(Material shown Opens)
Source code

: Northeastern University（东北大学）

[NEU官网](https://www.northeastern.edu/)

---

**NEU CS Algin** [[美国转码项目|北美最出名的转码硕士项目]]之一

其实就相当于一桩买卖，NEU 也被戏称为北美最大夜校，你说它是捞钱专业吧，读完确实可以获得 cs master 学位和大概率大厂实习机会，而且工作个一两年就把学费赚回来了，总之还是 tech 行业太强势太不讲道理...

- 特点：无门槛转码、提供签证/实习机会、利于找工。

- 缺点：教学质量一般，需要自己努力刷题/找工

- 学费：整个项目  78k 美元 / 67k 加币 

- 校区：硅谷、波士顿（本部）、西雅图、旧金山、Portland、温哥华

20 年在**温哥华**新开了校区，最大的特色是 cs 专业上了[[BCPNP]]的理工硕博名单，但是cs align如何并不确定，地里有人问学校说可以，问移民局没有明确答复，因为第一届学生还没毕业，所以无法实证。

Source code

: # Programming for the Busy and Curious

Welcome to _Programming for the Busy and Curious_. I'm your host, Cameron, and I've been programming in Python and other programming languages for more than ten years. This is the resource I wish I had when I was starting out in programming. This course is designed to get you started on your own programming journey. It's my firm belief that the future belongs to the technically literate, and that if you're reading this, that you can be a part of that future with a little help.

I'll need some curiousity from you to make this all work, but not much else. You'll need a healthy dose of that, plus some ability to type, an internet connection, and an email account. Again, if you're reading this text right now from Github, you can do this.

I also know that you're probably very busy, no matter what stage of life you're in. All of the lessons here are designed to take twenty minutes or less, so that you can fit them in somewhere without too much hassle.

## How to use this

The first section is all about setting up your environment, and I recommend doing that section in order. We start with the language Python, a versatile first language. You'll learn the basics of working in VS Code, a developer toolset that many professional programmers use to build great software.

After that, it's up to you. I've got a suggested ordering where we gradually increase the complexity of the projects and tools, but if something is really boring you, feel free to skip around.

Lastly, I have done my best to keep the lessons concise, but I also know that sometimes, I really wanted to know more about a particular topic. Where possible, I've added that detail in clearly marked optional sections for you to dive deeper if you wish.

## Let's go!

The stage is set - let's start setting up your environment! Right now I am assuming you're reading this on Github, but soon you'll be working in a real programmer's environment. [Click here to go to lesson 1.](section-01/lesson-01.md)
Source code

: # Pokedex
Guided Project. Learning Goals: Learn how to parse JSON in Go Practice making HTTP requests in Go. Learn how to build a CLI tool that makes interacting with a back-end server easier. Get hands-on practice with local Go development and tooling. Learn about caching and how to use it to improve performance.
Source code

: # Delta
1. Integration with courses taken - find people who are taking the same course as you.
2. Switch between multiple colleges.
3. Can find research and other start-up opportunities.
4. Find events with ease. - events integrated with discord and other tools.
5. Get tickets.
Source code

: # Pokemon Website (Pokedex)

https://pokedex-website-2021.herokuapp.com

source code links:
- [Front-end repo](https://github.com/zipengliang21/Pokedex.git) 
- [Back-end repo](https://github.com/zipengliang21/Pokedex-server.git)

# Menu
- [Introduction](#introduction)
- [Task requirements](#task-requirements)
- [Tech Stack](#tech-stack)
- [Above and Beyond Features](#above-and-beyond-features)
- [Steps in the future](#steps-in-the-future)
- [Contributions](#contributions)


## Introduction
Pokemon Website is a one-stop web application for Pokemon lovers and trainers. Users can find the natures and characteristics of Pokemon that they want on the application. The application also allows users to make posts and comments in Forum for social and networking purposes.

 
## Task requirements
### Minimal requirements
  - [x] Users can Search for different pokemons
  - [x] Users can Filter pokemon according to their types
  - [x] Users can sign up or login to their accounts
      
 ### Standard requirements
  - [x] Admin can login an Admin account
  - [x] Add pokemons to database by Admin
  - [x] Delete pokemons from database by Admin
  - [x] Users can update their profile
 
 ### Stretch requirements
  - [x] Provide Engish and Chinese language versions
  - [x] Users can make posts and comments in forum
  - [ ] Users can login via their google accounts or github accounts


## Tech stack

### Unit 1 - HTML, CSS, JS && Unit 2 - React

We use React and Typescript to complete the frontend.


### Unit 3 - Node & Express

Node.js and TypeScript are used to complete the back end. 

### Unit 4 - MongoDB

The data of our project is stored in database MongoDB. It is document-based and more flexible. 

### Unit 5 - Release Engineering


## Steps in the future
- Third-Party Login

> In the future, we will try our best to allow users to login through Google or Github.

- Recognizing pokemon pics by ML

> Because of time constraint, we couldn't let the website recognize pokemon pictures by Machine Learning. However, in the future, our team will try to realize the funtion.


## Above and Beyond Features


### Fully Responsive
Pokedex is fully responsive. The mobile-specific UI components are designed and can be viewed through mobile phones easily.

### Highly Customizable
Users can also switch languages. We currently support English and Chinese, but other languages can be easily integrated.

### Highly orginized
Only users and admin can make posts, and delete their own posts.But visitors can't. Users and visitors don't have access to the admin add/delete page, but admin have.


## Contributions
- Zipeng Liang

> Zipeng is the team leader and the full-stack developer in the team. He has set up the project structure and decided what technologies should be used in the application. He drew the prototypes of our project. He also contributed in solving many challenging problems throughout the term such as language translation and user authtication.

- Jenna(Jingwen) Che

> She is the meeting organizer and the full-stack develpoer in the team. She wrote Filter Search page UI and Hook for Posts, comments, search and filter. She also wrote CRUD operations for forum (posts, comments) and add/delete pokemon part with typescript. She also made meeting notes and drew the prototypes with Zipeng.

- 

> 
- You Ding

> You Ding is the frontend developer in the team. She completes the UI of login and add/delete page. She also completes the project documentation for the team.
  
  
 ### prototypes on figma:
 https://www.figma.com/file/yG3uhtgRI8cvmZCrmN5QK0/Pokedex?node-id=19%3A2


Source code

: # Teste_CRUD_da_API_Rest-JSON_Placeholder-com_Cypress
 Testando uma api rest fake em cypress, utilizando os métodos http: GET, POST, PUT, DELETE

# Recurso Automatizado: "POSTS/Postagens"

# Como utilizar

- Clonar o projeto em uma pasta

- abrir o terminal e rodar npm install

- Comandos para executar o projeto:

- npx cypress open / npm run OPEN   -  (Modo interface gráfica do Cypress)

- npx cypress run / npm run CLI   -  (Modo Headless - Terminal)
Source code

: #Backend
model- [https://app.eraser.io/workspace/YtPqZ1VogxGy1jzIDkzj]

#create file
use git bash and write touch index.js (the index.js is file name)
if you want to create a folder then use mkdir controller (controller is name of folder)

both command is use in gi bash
(Material shown Closes)
> **Goal of the exercise**
An exact repetition of all the records above is required.

> **Exercise result**
Source code

: Northeastern University（东北大学）

[NEU官网](https://www.northeastern.edu/)

---

**NEU CS Algin** [[美国转码项目|北美最出名的转码硕士项目]]之一

其实就相当于一桩买卖，NEU 也被戏称为北美最大夜校，你说它是捞钱专业吧，读完确实可以获得 cs master 学位和大概率大厂实习机会，而且工作个一两年就把学费赚回来了，总之还是 tech 行业太强势太不讲道理...

- 特点：无门槛转码、提供签证/实习机会、利于找工。

- 缺点：教学质量一般，需要自己努力刷题/找工

- 学费：整个项目  78k 美元 / 67k 加币 

- 校区：硅谷、波士顿（本部）、西雅图、旧金山、Portland、温哥华

20 年在**温哥华**新开了校区，最大的特色是 cs 专业上了[[BCPNP]]的理工硕博名单，但是cs align如何并不确定，地里有人问学校说可以，问移民局没有明确答复，因为第一届学生还没毕业，所以无法实证。

Source code

: # Programming for the Busy and Curious

Welcome to _Programming for the Busy and Curious_. I'm your host, Cameron, and I've been programming in Python and other programming languages for more than ten years. This is the resource I wish I had when I was starting out in programming. This course is designed to get you started on your own programming journey. It's my firm belief that the future belongs to the technically literate, and that if you're reading this, that you can be a part of that future with a little help.

I'll need some curiousity from you to make this all work, but not much else. You'll need a healthy dose of that, plus some ability to type, an internet connection, and an email account. Again, if you're reading this text right now from Github, you can do this.

I also know that you're probably very busy, no matter what stage of life you're in. All of the lessons here are designed to take twenty minutes or less, so that you can fit them in somewhere without too much hassle.

## How to use this

The first section is all about setting up your environment, and I recommend doing that section in order. We start with the language Python, a versatile first language. You'll learn the basics of working in VS Code, a developer toolset that many professional programmers use to build great software.

After that, it's up to you. I've got a suggested ordering where we gradually increase the complexity of the projects and tools, but if something is really boring you, feel free to skip around.

Lastly, I have done my best to keep the lessons concise, but I also know that sometimes, I really wanted to know more about a particular topic. Where possible, I've added that detail in clearly marked optional sections for you to dive deeper if you wish.

## Let's go!

The stage is set - let's start setting up your environment! Right now I am assuming you're reading this on Github, but soon you'll be working in a real programmer's environment. [Click here to go to lesson 1.](section-01/lesson-01.md)
Source code

: # Pokedex
Guided Project. Learning Goals: Learn how to parse JSON in Go Practice making HTTP requests in Go. Learn how to build a CLI tool that makes interacting with a back-end server easier. Get hands-on practice with local Go development and tooling. Learn about caching and how to use it to improve performance.
Source code

: # Delta
1. Integration with courses taken - find people who are taking the same course as you.
2. Switch between multiple colleges.
3. Can find research and other start-up opportunities.
4. Find events with ease. - events integrated with discord and other tools.
5. Get tickets.
Source code

: # Pokemon Website (Pokedex)

https://pokedex-website-2021.herokuapp.com

source code links:
- [Front-end repo](https://github.com/zipengliang21/Pokedex.git) 
- [Back-end repo](https://github.com/zipengliang21/Pokedex-server.git)

# Menu
- [Introduction](#introduction)
- [Task requirements](#task-requirements)
- [Tech Stack](#tech-stack)
- [Above and Beyond Features](#above-and-beyond-features)
- [Steps in the future](#steps-in-the-future)
- [Contributions](#contributions)


## Introduction
Pokemon Website is a one-stop web application for Pokemon lovers and trainers. Users can find the natures and characteristics of Pokemon that they want on the application. The application also allows users to make posts and comments in Forum for social and networking purposes.

 
## Task requirements
### Minimal requirements
  - [x] Users can Search for different pokemons
  - [x] Users can Filter pokemon according to their types
  - [x] Users can sign up or login to their accounts
      
 ### Standard requirements
  - [x] Admin can login an Admin account
  - [x] Add pokemons to database by Admin
  - [x] Delete pokemons from database by Admin
  - [x] Users can update their profile
 
 ### Stretch requirements
  - [x] Provide Engish and Chinese language versions
  - [x] Users can make posts and comments in forum
  - [ ] Users can login via their google accounts or github accounts


## Tech stack

### Unit 1 - HTML, CSS, JS && Unit 2 - React

We use React and Typescript to complete the frontend.


### Unit 3 - Node & Express

Node.js and TypeScript are used to complete the back end. 

### Unit 4 - MongoDB

The data of our project is stored in database MongoDB. It is document-based and more flexible. 

### Unit 5 - Release Engineering


## Steps in the future
- Third-Party Login

> In the future, we will try our best to allow users to login through Google or Github.

- Recognizing pokemon pics by ML

> Because of time constraint, we couldn't let the website recognize pokemon pictures by Machine Learning. However, in the future, our team will try to realize the funtion.


## Above and Beyond Features


### Fully Responsive
Pokedex is fully responsive. The mobile-specific UI components are designed and can be viewed through mobile phones easily.

### Highly Customizable
Users can also switch languages. We currently support English and Chinese, but other languages can be easily integrated.

### Highly orginized
Only users and admin can make posts, and delete their own posts.But visitors can't. Users and visitors don't have access to the admin add/delete page, but admin have.


## Contributions
- Zipeng Liang

> Zipeng is the team leader and the full-stack developer in the team. He has set up the project structure and decided what technologies should be used in the application. He drew the prototypes of our project. He also contributed in solving many challenging problems throughout the term such as language translation and user authtication.

- Jenna(Jingwen) Che

> She is the meeting organizer and the full-stack develpoer in the team. She wrote Filter Search page UI and Hook for Posts, comments, search and filter. She also wrote CRUD operations for forum (posts, comments) and add/delete pokemon part with typescript. She also made meeting notes and drew the prototypes with Zipeng.

- 

> 
- You Ding

> You Ding is the frontend developer in the team. She completes the UI of login and add/delete page. She also completes the project documentation for the team.
  
  
 ### prototypes on figma:
 https://www.figma.com/file/yG3uhtgRI8cvmZCrmN5QK0/Pokedex?node-id=19%3A2


Source code

: # Teste_CRUD_da_API_Rest-JSON_Placeholder-com_Cypress
 Testando uma api rest fake em cypress, utilizando os métodos http: GET, POST, PUT, DELETE

# Recurso Automatizado: "POSTS/Postagens"

# Como utilizar

- Clonar o projeto em uma pasta

- abrir o terminal e rodar npm install

- Comandos para executar o projeto:

- npx cypress open / npm run OPEN   -  (Modo interface gráfica do Cypress)

- npx cypress run / npm run CLI   -  (Modo Headless - Terminal)
Source code

: #Backend
model- [https://app.eraser.io/workspace/YtPqZ1VogxGy1jzIDkzj]

#create file
use git bash and write touch index.js (the index.js is file name)
if you want to create a folder then use mkdir controller (controller is name of folder)

both command is use in gi bash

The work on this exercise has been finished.